Synthesis of β(1–2)glucan in Rhizobium loti

Expression of Agrobacterium tumefaciens chvB virulence region
  • Viviana Lepek
  • Yolanda Navarro de Navarro
  • Rodolfo A. Ugalde
Original Papers

Abstract

Fast growing strains of Rhizobium loti isolated from nodules of Lotus tenuis of the flooding Pampas of Argentina produced cellular β(1–2)glucans having a higher degree of polymerization and more anionic substituents than β(1–2)glucans accumulated by Agrobacterium tumefaciens cells. Inner membranes of R. loti contained a 235 kDa β(1–2)glucan intermediate protein indistinguishable by polyacrylamide gel electrophoresis from the intermediate protein present in A. tumefaciens inner membranes. Incubation of inner membrannes of R. loti with UDP-Gle led to the formation of neutral β(1–2)glucans with a higher degree of polymerization than glucans formed by A. tumefaciens inner membranes.

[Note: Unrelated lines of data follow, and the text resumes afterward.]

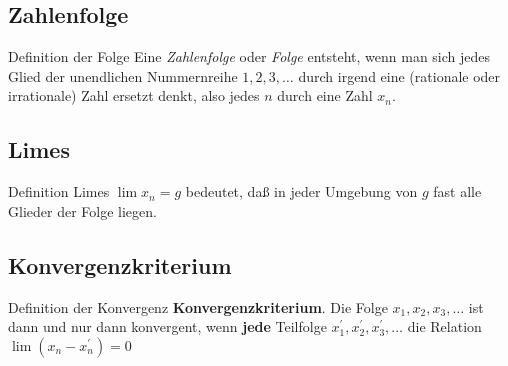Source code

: \subsection{Zahlenfolge}
\begin{frame}{Definition der Folge}
Eine \emph{Zahlenfolge} oder \emph{Folge} entsteht, wenn man sich jedes Glied der 
unendlichen Nummernreihe $1,2,3,\ldots$ durch irgend eine (rationale oder irrationale) 
Zahl ersetzt denkt, also jedes $n$ durch eine Zahl $x_n$.
\end{frame}
\subsection{Limes}
\begin{frame}{Definition Limes}
$\lim x_n=g$ bedeutet, daß in jeder Umgebung von $g$ fast alle Glieder der Folge liegen.
\end{frame}
\subsection{Konvergenzkriterium}
\begin{frame}{Definition der Konvergenz}
\textbf{Konvergenzkriterium}. Die Folge $x_1,x_2,x_3,\ldots$ ist dann und nur dann 
konvergent, wenn \textbf{jede} Teilfolge $x^\prime_1,x^\prime_2, x^\prime_3,\ldots$ die 
Relation $\lim(x_n-x^\prime_n)=0$
\end{frame}

\endinput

Introduction in R. loti strains of plasmid pCD523 containing A. tumefaciens chvA and chvB virulence regions yielded strains that accumulated 4 times more cellular β(1–2)glucans than wild type cells. This glucan was, regarding anionic substitution and degree of polymerization, indistinguishable from A. tumefaciens β(1–2)glucans. Furthermore inner membranes of these R. loti exoconjugant cells contained higher levels of the 235 kDa β(1–2)glucan intermediate protein and formed in vitro 8 times more neutral β(1–2)glucan with a degree of polymerization corresponding to A. tumefaciens β(1–2)glucan than inner membranes isolated from wild type cells.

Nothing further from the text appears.